Extending the plugin to support additional coverage formats

Currently, the plugin is only capable of omitting code coverage files which comform to the 'drcov' format used by the DynamoRIO tool of the same name. If you wish to extend the plugin by adding support for new coverage formats, please follow these steps:

  • Create a new source module under the coverage\formats directory.
  • Make the new format "discoverable" by adding its name to the __all__ list in coverage\__init__.py
  • Create a new class which inherits from QlBaseCoverage.
  • Implement all base class methods which are marked with the @abstractmethod decorator:
  • FORMAT_NAME: a user-friendly name for the coverage format name. This name will be presented in the help message of qltool as one of the possible choices for a coverage format.
  • def activate(self): Starts code coverage collection, for example by registering a new basic block callback.

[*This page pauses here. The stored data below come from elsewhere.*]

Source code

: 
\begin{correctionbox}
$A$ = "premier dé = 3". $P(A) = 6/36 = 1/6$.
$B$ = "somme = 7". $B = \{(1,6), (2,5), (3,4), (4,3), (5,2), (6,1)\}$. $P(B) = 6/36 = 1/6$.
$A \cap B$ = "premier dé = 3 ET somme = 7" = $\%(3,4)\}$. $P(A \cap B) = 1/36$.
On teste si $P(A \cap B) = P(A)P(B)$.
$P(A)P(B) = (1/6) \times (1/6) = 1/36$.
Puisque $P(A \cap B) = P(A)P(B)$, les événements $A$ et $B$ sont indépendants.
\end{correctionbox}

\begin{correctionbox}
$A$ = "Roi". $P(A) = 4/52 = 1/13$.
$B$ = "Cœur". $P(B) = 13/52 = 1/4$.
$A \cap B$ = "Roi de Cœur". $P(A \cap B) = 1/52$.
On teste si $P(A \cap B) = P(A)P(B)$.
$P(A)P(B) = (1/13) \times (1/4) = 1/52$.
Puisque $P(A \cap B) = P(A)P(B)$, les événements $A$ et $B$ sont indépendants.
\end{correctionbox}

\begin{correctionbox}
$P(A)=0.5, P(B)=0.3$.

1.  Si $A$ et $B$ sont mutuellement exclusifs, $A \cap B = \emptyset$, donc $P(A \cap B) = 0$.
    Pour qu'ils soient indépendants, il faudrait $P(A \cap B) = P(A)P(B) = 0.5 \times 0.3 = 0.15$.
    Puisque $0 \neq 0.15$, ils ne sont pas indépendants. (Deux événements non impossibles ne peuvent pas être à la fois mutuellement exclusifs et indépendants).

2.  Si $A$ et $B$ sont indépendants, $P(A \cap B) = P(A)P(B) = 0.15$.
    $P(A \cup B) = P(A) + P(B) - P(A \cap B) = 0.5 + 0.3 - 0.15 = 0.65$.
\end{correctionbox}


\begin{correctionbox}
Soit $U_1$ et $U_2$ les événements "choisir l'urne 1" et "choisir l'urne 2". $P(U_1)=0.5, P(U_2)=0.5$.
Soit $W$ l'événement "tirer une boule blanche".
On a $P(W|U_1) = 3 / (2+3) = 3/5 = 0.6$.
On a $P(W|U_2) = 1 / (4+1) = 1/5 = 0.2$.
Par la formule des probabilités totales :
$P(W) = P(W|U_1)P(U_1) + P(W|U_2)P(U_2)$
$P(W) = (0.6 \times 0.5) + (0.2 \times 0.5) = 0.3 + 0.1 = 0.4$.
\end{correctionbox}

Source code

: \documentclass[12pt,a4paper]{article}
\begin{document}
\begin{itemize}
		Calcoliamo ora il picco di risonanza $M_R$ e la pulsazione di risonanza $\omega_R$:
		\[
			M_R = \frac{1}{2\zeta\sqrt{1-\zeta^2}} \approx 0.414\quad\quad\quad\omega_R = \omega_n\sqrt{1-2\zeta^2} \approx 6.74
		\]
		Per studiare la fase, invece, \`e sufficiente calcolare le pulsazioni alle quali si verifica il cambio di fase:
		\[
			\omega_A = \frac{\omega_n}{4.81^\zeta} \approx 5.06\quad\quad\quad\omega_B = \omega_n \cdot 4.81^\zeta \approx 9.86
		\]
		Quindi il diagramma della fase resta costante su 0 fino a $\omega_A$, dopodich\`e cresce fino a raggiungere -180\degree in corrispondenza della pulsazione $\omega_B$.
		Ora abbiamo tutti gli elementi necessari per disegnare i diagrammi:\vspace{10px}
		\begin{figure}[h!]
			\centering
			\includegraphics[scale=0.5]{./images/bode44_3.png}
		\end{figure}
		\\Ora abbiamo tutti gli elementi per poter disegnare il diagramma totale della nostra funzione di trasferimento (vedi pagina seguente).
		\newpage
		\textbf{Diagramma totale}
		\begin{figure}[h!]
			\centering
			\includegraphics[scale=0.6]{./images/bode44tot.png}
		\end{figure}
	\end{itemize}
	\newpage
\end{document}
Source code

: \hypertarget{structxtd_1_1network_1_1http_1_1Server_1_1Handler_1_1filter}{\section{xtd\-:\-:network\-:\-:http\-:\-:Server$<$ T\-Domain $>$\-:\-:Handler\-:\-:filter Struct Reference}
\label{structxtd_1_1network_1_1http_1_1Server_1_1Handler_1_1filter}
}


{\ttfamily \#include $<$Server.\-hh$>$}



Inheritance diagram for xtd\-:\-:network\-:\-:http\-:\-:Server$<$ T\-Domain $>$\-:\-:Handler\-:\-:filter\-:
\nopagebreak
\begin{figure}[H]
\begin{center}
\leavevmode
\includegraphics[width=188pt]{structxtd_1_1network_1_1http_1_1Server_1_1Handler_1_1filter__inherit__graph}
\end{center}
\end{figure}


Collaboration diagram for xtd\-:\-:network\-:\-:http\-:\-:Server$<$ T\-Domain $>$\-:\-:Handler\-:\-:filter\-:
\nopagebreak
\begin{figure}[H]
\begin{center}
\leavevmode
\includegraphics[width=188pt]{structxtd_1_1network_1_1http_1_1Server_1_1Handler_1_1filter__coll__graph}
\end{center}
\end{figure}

  • def deactivate(self): Stops code coverage collection, for example by de-registering the aforementioned basic block callback.
  • def dump_coverage(self, coverage_file): Should open the file specified in coverage_file and then write all the collected coverage information into it. Usually the coverage format will dictate some fixed-size headers, followed by a variable-length list of the individual basic blocks which were encountered during emulation.